-- Requirement --
Copy each line of the entries that contains the word "rain".

Information Start Marker

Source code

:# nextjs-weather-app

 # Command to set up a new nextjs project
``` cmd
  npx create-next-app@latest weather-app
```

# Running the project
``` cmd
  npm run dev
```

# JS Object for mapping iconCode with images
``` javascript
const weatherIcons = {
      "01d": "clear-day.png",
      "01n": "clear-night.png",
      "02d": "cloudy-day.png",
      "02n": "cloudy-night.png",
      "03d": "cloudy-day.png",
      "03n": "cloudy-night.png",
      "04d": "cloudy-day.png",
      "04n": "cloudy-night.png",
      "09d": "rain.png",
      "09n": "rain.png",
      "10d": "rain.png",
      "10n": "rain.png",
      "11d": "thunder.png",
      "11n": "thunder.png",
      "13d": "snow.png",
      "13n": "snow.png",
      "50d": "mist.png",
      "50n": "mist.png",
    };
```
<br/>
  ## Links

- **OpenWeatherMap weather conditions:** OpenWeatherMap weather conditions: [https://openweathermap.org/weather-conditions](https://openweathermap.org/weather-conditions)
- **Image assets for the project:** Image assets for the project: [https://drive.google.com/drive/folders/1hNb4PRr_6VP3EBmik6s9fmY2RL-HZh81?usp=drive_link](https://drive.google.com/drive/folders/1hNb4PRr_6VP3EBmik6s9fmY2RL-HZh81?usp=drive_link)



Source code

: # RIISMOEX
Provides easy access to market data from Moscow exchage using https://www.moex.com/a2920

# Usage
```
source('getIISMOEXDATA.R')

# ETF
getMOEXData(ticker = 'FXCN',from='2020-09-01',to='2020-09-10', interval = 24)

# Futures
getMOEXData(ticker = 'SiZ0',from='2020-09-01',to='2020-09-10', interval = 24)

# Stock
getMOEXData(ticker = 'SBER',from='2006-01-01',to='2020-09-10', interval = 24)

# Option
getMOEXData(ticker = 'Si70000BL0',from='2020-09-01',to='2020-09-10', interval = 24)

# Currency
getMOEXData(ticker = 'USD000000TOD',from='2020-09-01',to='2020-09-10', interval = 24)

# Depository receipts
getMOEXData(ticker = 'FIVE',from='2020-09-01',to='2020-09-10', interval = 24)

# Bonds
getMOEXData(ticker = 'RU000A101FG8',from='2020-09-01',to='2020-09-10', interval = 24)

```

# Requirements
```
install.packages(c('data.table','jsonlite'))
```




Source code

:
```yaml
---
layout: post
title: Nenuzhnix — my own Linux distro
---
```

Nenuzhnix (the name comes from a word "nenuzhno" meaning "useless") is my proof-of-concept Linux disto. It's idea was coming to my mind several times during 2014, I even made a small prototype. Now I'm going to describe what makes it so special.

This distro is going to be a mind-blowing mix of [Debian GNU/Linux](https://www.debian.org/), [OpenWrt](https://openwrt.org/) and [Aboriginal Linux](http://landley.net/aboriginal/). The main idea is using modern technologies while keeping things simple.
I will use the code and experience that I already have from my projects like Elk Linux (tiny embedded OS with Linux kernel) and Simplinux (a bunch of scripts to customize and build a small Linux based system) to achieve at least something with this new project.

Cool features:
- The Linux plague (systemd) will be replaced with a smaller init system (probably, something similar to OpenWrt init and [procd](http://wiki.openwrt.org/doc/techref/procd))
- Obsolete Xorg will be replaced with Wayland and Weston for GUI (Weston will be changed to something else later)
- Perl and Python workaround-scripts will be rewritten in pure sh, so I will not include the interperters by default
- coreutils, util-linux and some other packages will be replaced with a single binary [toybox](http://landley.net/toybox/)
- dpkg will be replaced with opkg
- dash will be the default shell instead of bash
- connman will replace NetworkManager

Information End Marker

-- Answer to this task --
      "09d": "rain.png",
      "09n": "rain.png",
      "10d": "rain.png",
      "10n": "rain.png",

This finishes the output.